Please report how many lines in the data underneath hold the word "mathbb", with no other text.

Source texts of formatted documents:
★ ★ ★ ★ ★

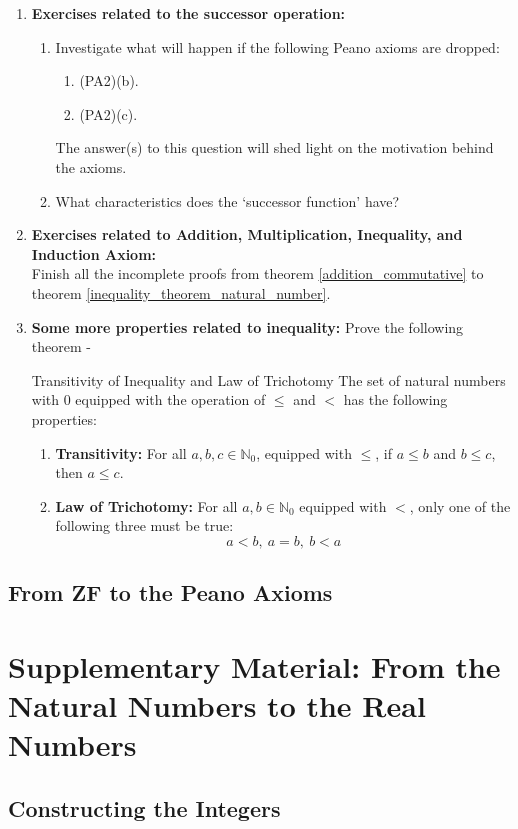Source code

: \begin{enumerate}[label=\textbf{\arabic*.}]
	\item \textbf{Exercises related to the successor operation:}
	\begin{enumerate}
		\item Investigate what will happen if the following Peano axioms are dropped:
		\begin{enumerate}
			\item (PA2)(b).
			\item (PA2)(c).
		\end{enumerate}
		The answer(s) to this question will shed light on the motivation behind the axioms.
		\item What characteristics does the `successor function' have?
	\end{enumerate}
	\item \textbf{Exercises related to Addition, Multiplication, Inequality, and Induction Axiom:}\\
	Finish all the incomplete proofs from theorem \eqref{addition_commutative} to theorem \eqref{inequality_theorem_natural_number}.
	\item \textbf{Some more properties related to inequality:} Prove the following theorem -
	\begin{Theorem}{Transitivity of Inequality and Law of Trichotomy}\label{transitivity_of_inequality_and_law_of_trichotomy}
		The set of natural numbers with $0$ equipped with the operation of $\leq$ and $<$ has the following properties:
		\begin{enumerate}
			\item \textbf{Transitivity:} For all $a,b,c\in\mathbb{N}_0$, equipped with $\leq$, if $a\leq b$ and $b\leq c$, then $a\leq c$.
			\item \textbf{Law of Trichotomy:} For all $a,b\in\mathbb{N}_0$ equipped with $<$, only one of the following three must be true: $$a< b,\ a=b,\ b< a$$
		\end{enumerate}
	\end{Theorem}
\end{enumerate}
\subsection{From ZF to the Peano Axioms}
\section{Supplementary Material: From the Natural Numbers to the Real Numbers}
\subsection{Constructing the Integers}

★ ★ ★ ★ ★

• WRITTEN RESPONSE
2